[Stored items from a collection]
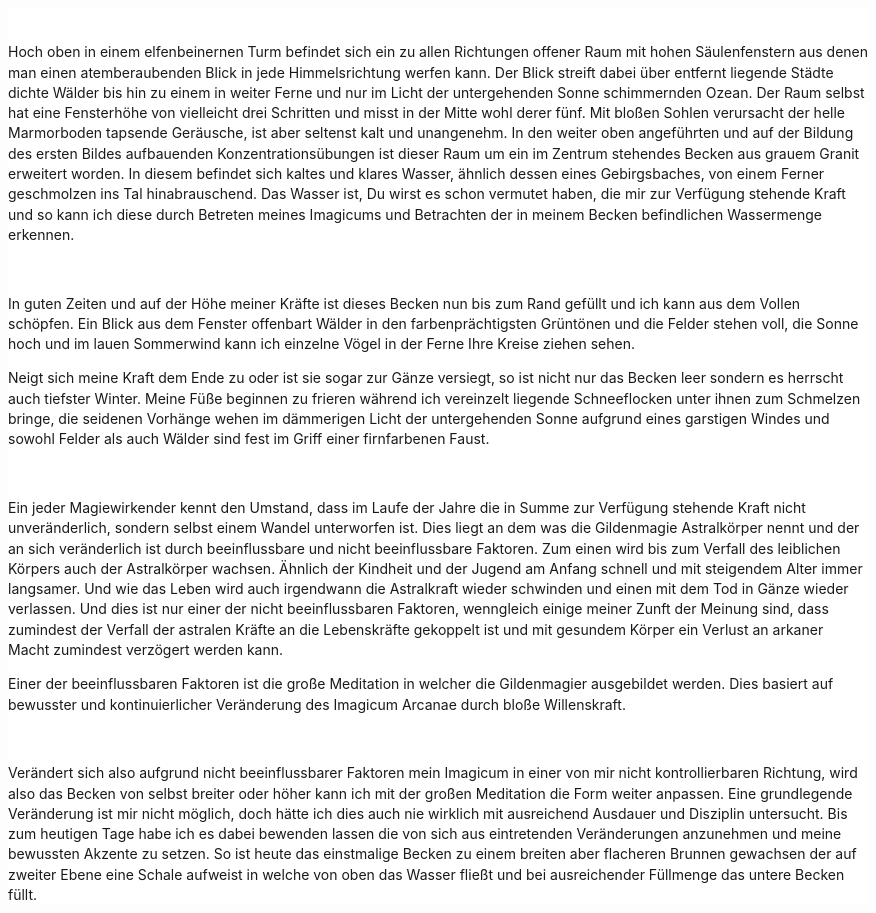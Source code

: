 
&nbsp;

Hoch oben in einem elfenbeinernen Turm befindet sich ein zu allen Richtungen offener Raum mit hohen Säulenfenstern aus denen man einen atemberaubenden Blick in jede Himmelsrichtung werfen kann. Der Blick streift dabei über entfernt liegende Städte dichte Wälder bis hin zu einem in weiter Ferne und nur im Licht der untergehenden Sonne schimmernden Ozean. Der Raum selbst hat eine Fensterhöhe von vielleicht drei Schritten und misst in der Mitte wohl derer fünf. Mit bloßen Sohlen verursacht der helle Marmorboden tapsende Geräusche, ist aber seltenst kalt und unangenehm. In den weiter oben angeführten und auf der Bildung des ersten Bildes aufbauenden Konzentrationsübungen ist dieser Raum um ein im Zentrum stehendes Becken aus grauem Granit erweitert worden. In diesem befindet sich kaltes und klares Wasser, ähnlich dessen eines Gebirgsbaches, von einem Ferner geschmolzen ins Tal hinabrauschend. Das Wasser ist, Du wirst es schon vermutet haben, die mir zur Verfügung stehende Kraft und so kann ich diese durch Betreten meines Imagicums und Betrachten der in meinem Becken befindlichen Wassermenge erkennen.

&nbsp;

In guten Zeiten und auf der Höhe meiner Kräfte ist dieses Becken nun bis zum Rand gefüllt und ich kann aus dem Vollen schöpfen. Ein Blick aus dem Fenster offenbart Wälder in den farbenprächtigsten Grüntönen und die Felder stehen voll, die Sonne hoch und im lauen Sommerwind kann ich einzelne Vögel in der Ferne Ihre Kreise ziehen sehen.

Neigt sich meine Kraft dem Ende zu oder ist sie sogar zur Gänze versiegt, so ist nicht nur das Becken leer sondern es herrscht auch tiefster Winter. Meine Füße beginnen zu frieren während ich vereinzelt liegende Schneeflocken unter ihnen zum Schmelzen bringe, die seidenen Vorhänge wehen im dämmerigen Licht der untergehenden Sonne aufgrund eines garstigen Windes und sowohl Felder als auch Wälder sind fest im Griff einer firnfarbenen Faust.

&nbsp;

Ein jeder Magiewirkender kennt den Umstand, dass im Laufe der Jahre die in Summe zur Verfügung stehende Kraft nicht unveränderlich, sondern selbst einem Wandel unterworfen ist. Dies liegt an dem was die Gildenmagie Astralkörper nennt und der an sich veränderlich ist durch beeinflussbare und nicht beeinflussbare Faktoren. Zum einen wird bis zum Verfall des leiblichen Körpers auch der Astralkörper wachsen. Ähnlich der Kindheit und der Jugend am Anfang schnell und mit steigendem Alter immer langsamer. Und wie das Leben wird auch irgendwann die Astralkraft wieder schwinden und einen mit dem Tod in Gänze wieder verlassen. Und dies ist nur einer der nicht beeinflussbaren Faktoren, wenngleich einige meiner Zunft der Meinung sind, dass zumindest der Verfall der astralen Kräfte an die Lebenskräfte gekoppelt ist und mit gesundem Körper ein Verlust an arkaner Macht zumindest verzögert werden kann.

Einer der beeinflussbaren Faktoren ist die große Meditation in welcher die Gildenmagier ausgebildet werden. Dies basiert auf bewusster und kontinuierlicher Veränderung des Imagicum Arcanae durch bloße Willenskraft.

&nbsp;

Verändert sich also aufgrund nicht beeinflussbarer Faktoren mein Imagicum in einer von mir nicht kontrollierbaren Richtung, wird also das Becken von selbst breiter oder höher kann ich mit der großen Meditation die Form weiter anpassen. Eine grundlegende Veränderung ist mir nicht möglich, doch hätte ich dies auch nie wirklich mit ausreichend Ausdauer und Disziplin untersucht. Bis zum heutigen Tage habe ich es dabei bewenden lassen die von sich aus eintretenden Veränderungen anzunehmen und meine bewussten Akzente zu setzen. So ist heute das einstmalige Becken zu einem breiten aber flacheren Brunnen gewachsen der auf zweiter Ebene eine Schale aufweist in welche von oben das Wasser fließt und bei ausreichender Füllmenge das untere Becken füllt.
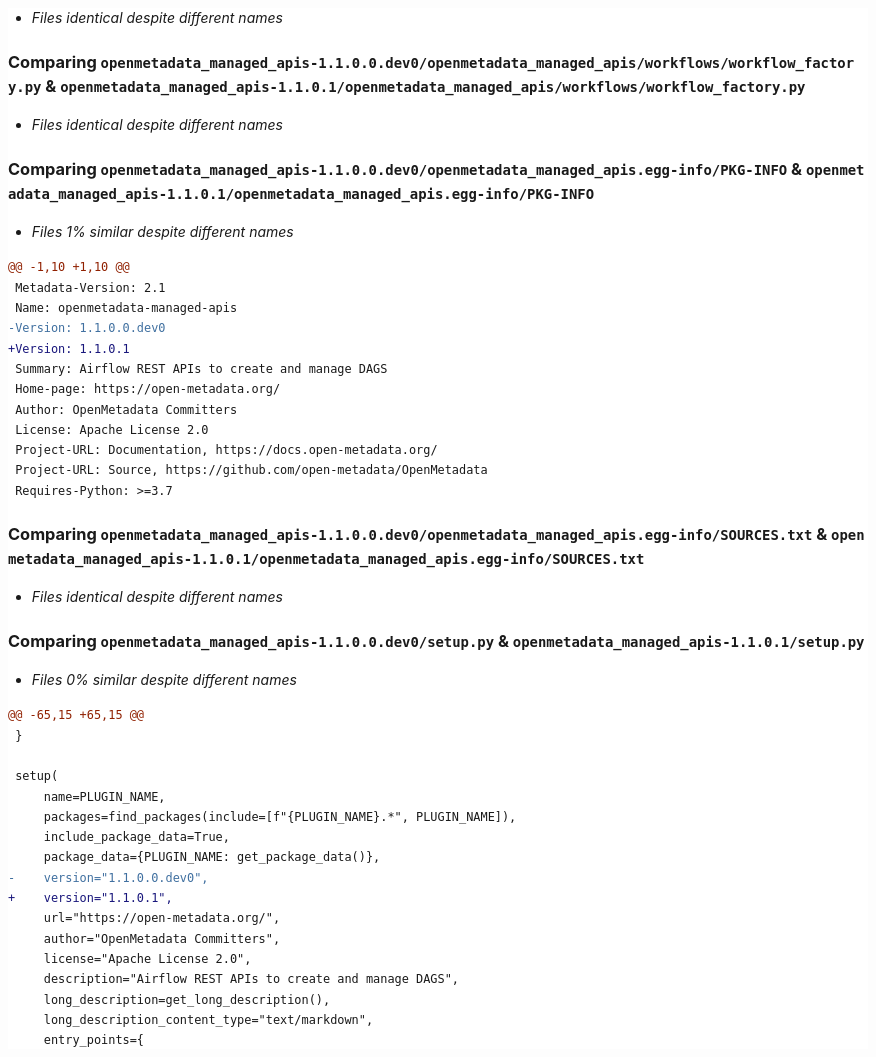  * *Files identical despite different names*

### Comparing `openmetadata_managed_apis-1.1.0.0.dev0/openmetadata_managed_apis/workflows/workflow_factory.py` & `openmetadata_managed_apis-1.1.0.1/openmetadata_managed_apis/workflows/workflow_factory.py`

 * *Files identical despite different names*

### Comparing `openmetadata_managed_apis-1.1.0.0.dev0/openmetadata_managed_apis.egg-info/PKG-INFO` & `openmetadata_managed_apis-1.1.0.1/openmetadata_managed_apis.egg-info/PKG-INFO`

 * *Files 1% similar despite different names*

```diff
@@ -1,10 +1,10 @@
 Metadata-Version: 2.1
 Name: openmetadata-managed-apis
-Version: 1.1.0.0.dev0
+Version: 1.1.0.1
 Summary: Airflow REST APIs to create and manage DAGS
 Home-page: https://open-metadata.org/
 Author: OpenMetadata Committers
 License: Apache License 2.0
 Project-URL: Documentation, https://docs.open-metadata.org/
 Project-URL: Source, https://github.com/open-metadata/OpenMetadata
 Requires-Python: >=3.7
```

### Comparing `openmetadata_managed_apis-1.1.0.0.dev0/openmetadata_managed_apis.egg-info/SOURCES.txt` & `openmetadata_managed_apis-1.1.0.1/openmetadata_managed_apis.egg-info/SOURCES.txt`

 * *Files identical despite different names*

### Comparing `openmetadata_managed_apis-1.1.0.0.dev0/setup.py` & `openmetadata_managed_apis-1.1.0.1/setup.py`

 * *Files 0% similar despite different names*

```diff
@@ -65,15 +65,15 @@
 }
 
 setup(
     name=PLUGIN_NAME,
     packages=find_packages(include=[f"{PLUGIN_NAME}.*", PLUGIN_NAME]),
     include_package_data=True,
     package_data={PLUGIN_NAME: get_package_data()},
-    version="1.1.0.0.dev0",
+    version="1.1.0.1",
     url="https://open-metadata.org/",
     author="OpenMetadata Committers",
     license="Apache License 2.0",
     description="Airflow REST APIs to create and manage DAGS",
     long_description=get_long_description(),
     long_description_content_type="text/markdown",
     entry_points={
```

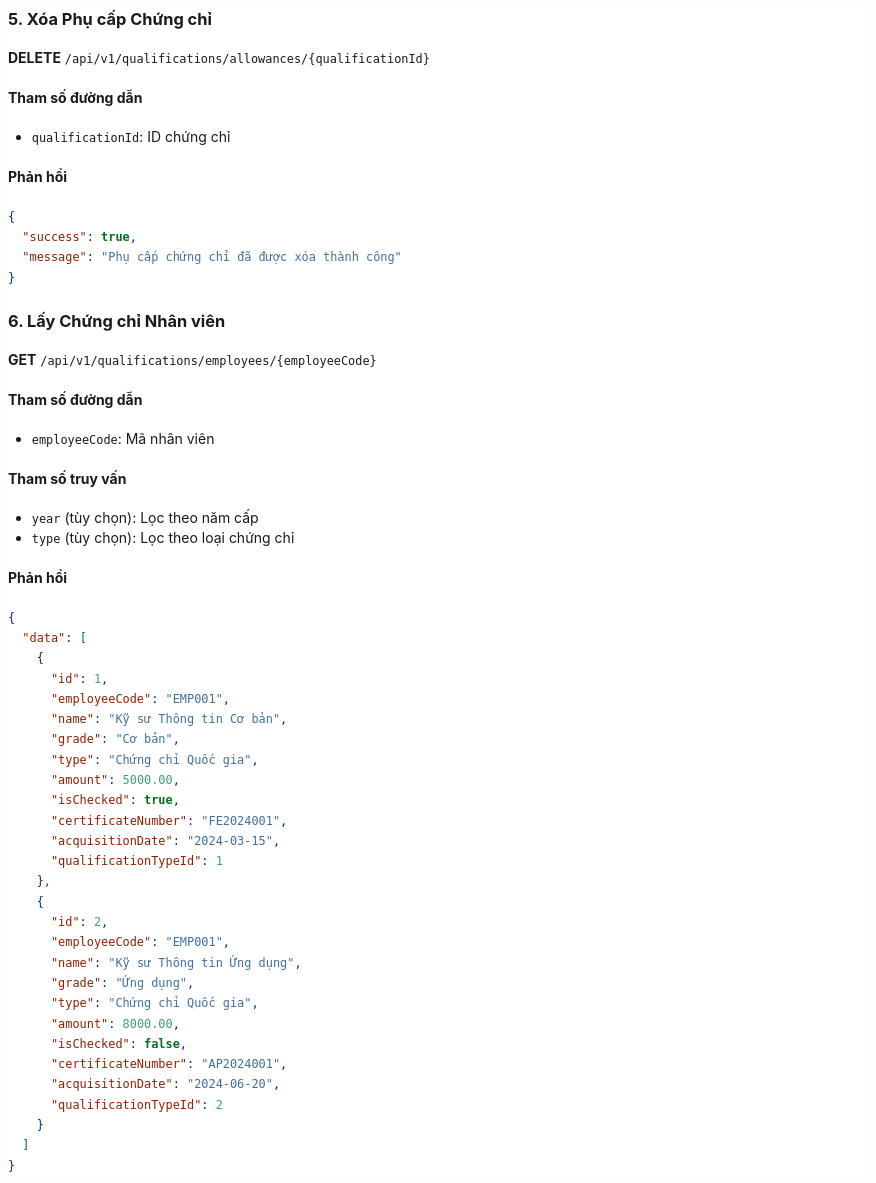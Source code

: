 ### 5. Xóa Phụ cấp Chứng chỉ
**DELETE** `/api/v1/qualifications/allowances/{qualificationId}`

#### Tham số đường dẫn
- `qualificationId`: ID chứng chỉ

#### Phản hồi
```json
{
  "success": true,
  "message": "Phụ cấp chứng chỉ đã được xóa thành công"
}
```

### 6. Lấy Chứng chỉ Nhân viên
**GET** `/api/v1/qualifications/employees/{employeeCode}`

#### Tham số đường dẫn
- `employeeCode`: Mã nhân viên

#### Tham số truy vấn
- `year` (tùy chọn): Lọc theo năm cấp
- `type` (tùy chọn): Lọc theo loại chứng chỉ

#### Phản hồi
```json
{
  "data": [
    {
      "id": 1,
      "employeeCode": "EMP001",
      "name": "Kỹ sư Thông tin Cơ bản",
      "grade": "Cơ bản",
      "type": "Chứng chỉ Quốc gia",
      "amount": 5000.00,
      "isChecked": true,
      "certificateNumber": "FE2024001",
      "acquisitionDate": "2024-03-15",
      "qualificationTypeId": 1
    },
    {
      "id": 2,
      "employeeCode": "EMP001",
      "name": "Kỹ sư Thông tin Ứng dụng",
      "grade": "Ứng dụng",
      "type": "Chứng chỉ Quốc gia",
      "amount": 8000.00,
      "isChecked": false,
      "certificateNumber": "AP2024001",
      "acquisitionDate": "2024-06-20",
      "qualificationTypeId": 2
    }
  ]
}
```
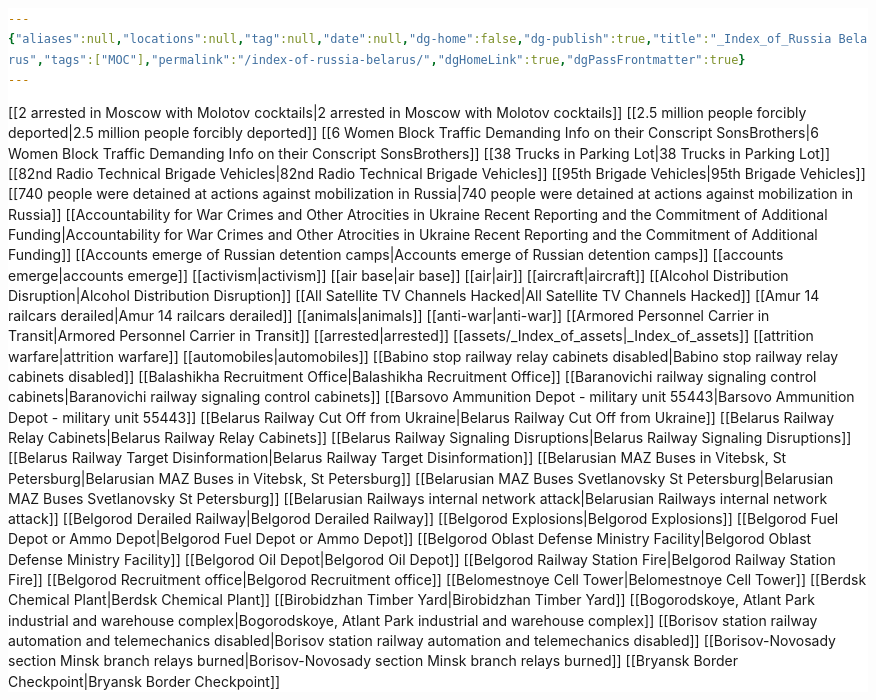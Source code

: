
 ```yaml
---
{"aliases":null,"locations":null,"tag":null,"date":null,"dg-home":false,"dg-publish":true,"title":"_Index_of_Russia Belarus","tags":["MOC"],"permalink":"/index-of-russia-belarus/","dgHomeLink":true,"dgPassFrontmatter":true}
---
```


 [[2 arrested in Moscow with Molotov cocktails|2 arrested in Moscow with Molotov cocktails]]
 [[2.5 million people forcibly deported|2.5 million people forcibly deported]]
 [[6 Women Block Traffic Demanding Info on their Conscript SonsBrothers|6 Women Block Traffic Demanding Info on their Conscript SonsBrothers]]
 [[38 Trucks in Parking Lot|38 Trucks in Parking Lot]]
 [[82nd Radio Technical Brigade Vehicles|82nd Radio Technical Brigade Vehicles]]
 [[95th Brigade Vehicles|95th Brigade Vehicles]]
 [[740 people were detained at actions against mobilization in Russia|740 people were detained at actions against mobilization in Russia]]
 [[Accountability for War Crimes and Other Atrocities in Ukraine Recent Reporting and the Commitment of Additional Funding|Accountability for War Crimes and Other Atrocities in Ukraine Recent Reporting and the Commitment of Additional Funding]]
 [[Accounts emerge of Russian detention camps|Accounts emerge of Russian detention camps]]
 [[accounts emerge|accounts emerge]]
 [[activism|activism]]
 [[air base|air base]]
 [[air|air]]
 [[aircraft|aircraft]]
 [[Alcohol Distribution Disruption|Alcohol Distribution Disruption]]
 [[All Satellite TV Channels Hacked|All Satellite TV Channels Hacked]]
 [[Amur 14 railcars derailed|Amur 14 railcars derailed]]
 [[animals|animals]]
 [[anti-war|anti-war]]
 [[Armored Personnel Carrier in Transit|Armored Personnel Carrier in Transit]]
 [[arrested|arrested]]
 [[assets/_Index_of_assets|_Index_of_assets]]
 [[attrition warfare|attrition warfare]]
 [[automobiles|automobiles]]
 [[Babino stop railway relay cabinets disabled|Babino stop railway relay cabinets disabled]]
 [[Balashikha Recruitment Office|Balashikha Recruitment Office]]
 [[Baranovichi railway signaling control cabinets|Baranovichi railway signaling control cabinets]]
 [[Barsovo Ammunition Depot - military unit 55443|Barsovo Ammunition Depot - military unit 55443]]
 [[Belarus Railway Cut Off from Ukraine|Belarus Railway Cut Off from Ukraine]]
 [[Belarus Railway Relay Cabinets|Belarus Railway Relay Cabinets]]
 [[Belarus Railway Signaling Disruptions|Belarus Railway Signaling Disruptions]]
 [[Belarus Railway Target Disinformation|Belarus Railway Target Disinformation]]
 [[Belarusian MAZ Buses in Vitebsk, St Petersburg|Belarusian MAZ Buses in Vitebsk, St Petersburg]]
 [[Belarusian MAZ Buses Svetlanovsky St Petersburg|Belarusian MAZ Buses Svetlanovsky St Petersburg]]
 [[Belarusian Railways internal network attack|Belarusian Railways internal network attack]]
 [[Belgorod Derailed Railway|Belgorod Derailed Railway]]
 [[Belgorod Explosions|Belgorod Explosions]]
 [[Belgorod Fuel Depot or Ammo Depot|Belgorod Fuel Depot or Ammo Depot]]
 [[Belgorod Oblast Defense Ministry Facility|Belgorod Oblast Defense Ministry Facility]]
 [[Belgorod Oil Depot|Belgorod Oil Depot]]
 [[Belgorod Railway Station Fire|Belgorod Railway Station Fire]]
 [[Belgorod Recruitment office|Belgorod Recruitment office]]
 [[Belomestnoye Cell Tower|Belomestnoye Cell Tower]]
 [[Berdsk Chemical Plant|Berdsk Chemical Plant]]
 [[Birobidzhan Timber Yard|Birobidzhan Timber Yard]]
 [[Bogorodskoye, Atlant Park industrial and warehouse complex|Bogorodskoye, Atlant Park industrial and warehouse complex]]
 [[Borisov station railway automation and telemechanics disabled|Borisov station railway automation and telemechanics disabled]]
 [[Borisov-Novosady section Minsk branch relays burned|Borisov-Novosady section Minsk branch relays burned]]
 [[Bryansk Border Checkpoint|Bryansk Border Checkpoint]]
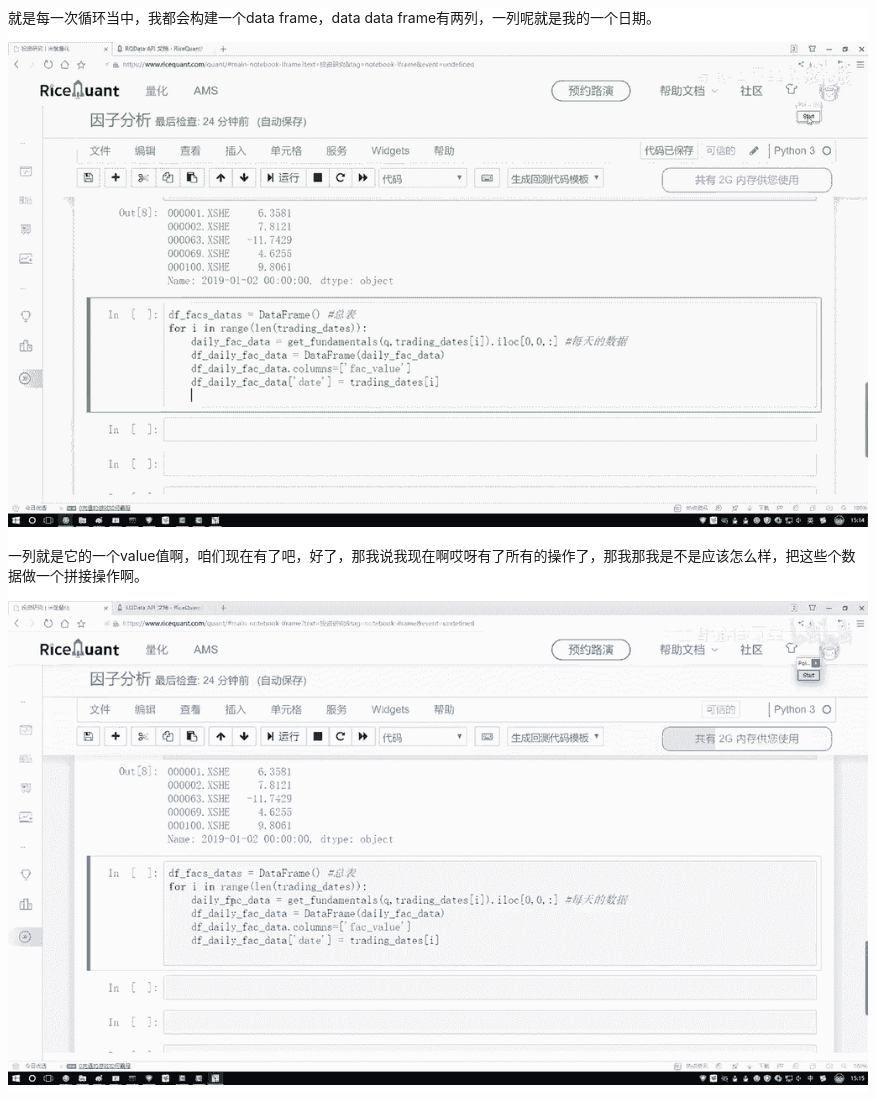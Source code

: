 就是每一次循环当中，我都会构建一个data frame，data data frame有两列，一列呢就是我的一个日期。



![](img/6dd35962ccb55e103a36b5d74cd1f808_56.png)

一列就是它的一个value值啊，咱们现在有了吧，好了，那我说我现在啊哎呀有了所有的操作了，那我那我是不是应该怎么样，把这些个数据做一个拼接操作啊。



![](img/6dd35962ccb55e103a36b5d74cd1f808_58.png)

* Task details
Set the lines above down again, word for word, from the first through the one containing "In guten Zeiten"; pictures excluded.

* Answer section
Source code

: 
&nbsp;

Hoch oben in einem elfenbeinernen Turm befindet sich ein zu allen Richtungen offener Raum mit hohen Säulenfenstern aus denen man einen atemberaubenden Blick in jede Himmelsrichtung werfen kann. Der Blick streift dabei über entfernt liegende Städte dichte Wälder bis hin zu einem in weiter Ferne und nur im Licht der untergehenden Sonne schimmernden Ozean. Der Raum selbst hat eine Fensterhöhe von vielleicht drei Schritten und misst in der Mitte wohl derer fünf. Mit bloßen Sohlen verursacht der helle Marmorboden tapsende Geräusche, ist aber seltenst kalt und unangenehm. In den weiter oben angeführten und auf der Bildung des ersten Bildes aufbauenden Konzentrationsübungen ist dieser Raum um ein im Zentrum stehendes Becken aus grauem Granit erweitert worden. In diesem befindet sich kaltes und klares Wasser, ähnlich dessen eines Gebirgsbaches, von einem Ferner geschmolzen ins Tal hinabrauschend. Das Wasser ist, Du wirst es schon vermutet haben, die mir zur Verfügung stehende Kraft und so kann ich diese durch Betreten meines Imagicums und Betrachten der in meinem Becken befindlichen Wassermenge erkennen.

&nbsp;

In guten Zeiten und auf der Höhe meiner Kräfte ist dieses Becken nun bis zum Rand gefüllt und ich kann aus dem Vollen schöpfen. Ein Blick aus dem Fenster offenbart Wälder in den farbenprächtigsten Grüntönen und die Felder stehen voll, die Sonne hoch und im lauen Sommerwind kann ich einzelne Vögel in der Ferne Ihre Kreise ziehen sehen.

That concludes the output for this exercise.